FIGS. 3A, 3B and 3C are schematic views illustrating how the connecting device 221 connects with the functional lens 222. In FIG. 3A, the inner end 221b of the connecting device 221 connects to the functional lens 222 by an adhesive and extends from the frame assembly 21 toward the functional lens 222 so that the functional lens 222 is closer to the user's eyes. In FIG. 3B, the inner end 221b of the connecting device 221 connects to the functional lens 222 integrally through an injection molding process and extends from the frame assembly 21 toward the functional lens 222 so that the functional lens 222 is even closer to the user's eyes. In FIG. 3C, the inner end 221b of the connecting device 221 connects to the functional lens 222 by a buckled element 223 so that the functional lens 222 is even closer to the user's eyes. It should be noted that the ways in which the connecting device 221 and the functional lens 222 are connected are only provided for purposes of illustration but not limitation.

As can be seen by comparing the conventional swimming goggle structure 1 shown in FIG. 2 with the swimming goggle structure 2 of the present invention shown in FIG. 4, the lens 122 of the conventional swimming goggle structure 1 is restrained in outline by the mask 13, so that the distance A between the lens 122 and outer edge of the frame assembly 11 is relatively small. Consequently, the lens 122 of the conventional swimming goggle structure 1 has a large distance from the user's eyes, which requires the use of a lens 122 with a large area to provide a normal field of vision. On the other hand, as shown in FIG. 4, by means of the connecting device 221, the functional lens 222 of the present invention is no longer restrained in outline by the mask, so the distance between the functional lens 222 and an outer edge of the frame assembly 21 (the distance B shown in FIG. 4) can be increased; that is, the distance B is greater than the distance A. As a result, the functional lens 222 of the swimming goggle structure 2 of the present invention has a shorter distance from the user's eyes, which allows for using a functional lens 222 that has a smaller area to obtain the same normal field of vision as the conventional lens with a larger area. Thereby, the problem of tunnel vision is obviated.

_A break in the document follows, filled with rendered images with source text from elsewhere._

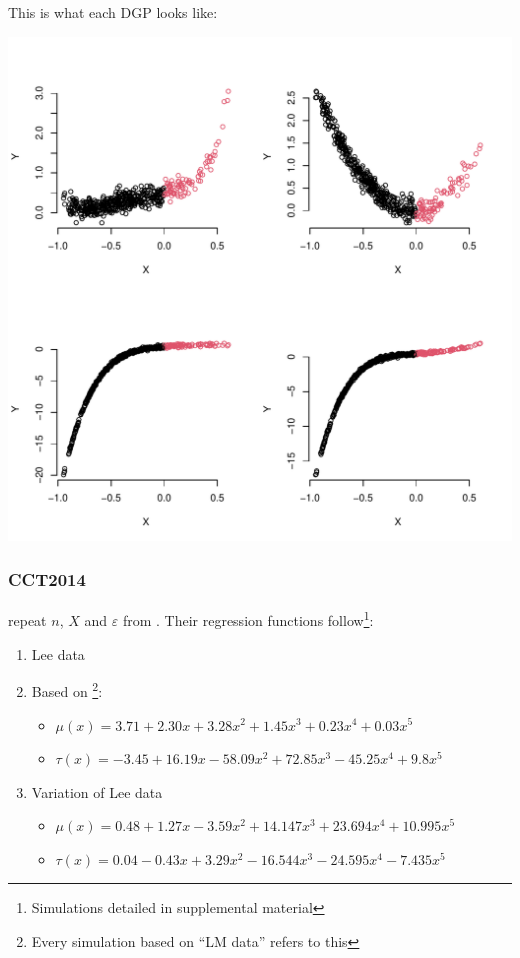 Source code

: \documentclass[11pt]{article}
\begin{document}
This is what each DGP looks like:

\begin{center}
\includegraphics[width=.9\linewidth]{IK2012.pdf}
\end{center}

\subsubsection{CCT2014}
\label{sec:org9a19808}
\cite{calonico2014robust} repeat \(n\), \(X\) and \(\varepsilon\)
from \cite{imbens2012optimal}. Their regression functions
follow\footnote{Simulations detailed in supplemental material}:

\begin{enumerate}
\item Lee data
\item Based on \cite{ludwig2007does}\footnote{Every simulation based on ``LM data'' refers to this}:
\begin{itemize}
\item \(\mu(x) = 3.71 + 2.30 x + 3.28 x^2 + 1.45 x^3 + 0.23
     x^4 + 0.03 x^5\)
\item \(\tau(x) = -3.45 + 16.19 x - 58.09 x^2 + 72.85 x^3 -
     45.25 x^4 + 9.8 x^5\)
\end{itemize}
\item Variation of Lee data
\begin{itemize}
\item \(\mu(x) = 0.48 + 1.27 x - 3.59 x^2 + 14.147 x^3 +
     23.694 x^4 + 10.995 x^5\)
\item \(\tau(x) = 0.04 - 0.43 x + 3.29 x^2 - 16.544 x^3 -
     24.595 x^4 - 7.435 x^5\)
\end{itemize}
\end{enumerate}
\end{document}
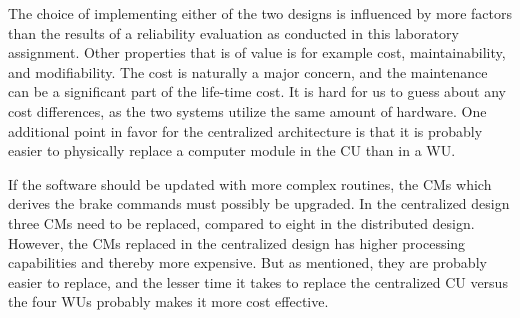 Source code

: The choice of implementing either of the two designs is influenced by more factors than the results of a reliability evaluation as conducted in this laboratory assignment. Other properties that is of value is for example cost, maintainability, and modifiability. The cost is naturally a major concern, and the maintenance can be a significant part of the life-time cost. It is hard for us to guess about any cost differences, as the two systems utilize the same amount of hardware. One additional point in favor for the centralized architecture is that it is probably easier to physically replace a computer module in the CU than in a WU. 

If the software should be updated with more complex routines, the CMs which derives the brake commands must possibly be upgraded. In the centralized design three CMs need to be replaced, compared to eight in the distributed design. However, the CMs replaced in the centralized design has higher processing capabilities and thereby more expensive. But as mentioned, they are probably easier to replace, and the lesser time it takes to replace the centralized CU versus the four WUs probably makes it more cost effective.  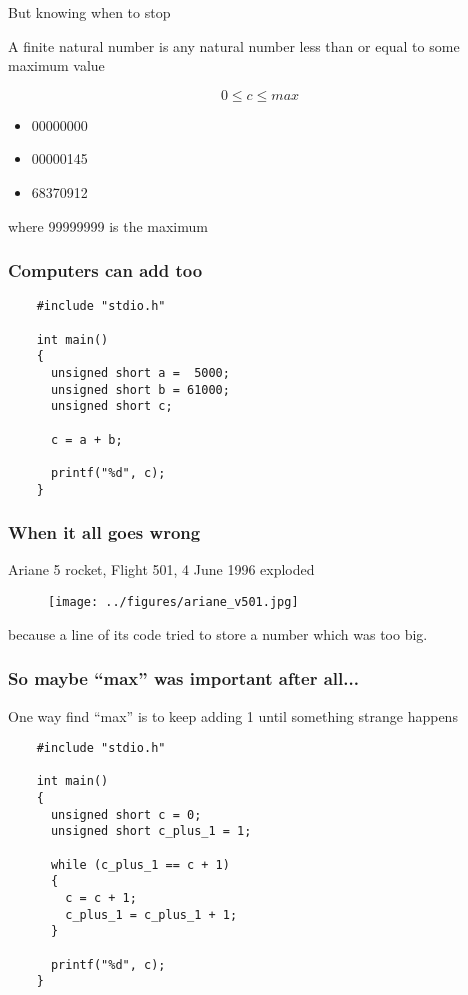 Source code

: \documentclass[xcolor=dvipsnames]{beamer}
\begin{document}
\begin{frame}{But knowing when to stop}
  \begin{definition}
    A finite natural number is any natural number less than or equal to some maximum value
  \end{definition}\pause

  \begin{equation*}
    0 \le c \le max
  \end{equation*}\pause

  \begin{example}
    \begin{itemize}
    \item 00000000
    \item 00000145
    \item 68370912
    \end{itemize}
    where 99999999 is the maximum
  \end{example}
\end{frame}


\begin{frame}[fragile]
  \frametitle{Computers can add too}
  \begin{lstlisting}
    #include "stdio.h"

    int main()
    {
      unsigned short a =  5000;
      unsigned short b = 61000;
      unsigned short c;

      c = a + b;

      printf("%d", c);
    }
  \end{lstlisting}
\end{frame}


\begin{frame}[fragile]
  \frametitle{When it all goes wrong}
  Ariane 5 rocket, Flight 501, 4 June 1996 exploded
  \begin{figure}
    \centering
    \texttt{[image: ../figures/ariane\_v501.jpg]}
  \end{figure}
  because a line of its code tried to store a number which was too big.
\end{frame}


\begin{frame}[fragile]
  \frametitle{So maybe ``max'' was important after all...}
  One way find ``max'' is to keep adding 1 until something strange happens
  \vspace{5mm}
  \begin{lstlisting}
    #include "stdio.h"

    int main()
    {
      unsigned short c = 0;
      unsigned short c_plus_1 = 1;

      while (c_plus_1 == c + 1)
      {
        c = c + 1;
        c_plus_1 = c_plus_1 + 1;
      }

      printf("%d", c);
    }
  \end{lstlisting}
\end{frame}
\end{document}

In reference to FIGS. 5 and 6, examples of the present invention are illustrated therein. As an example, FIG. 5 shows that the distance D between the user's eyes and the functional lens 222 ranges substantially between 4 mm and 16 mm. Next, in reference to FIG. 6, as described above, the functional lens 222 can be remarkably reduced in area than the conventional ones; for example, the functional lens 222 may have the width range W substantially reduced to 32˜50 mm, and the height range H substantially reduced to 12˜50 mm. Accordingly, less time and labor and lower cost will be needed to produce the functional lens.

Furthermore, because the connecting device 221 is made of a transparent material, such as tempered glass, transparent silica gel, transparent plastics or transparent acrylics, and covers the functional lens 222 along an edge of the functional lens 222, the connecting device 221 may function like a cushioning material to strengthen the shock absorption capability, increase the shock resistance and reduce the overall weight of the swimming goggle structure 2, thereby making the user feel more comfortable during use.

As shown in FIG. 7A, the lens assembly 22 of the present invention may further have the lens inclined by utilizing the connecting relationship between the connecting device 221 and the functional lens 222. In particular, with the corresponding arrangement of the connecting device 221, an angle of 0 to +90° as shown in FIG. 7A or an angle of 0 to −90° as shown in FIG. 7B may be included between the functional lens 222 and a vertical line depending on different needs. In this way, suitable swimming goggles may be chosen by the user for use in different environments to obtain a large-angle downward or upward field of view in underwater sports.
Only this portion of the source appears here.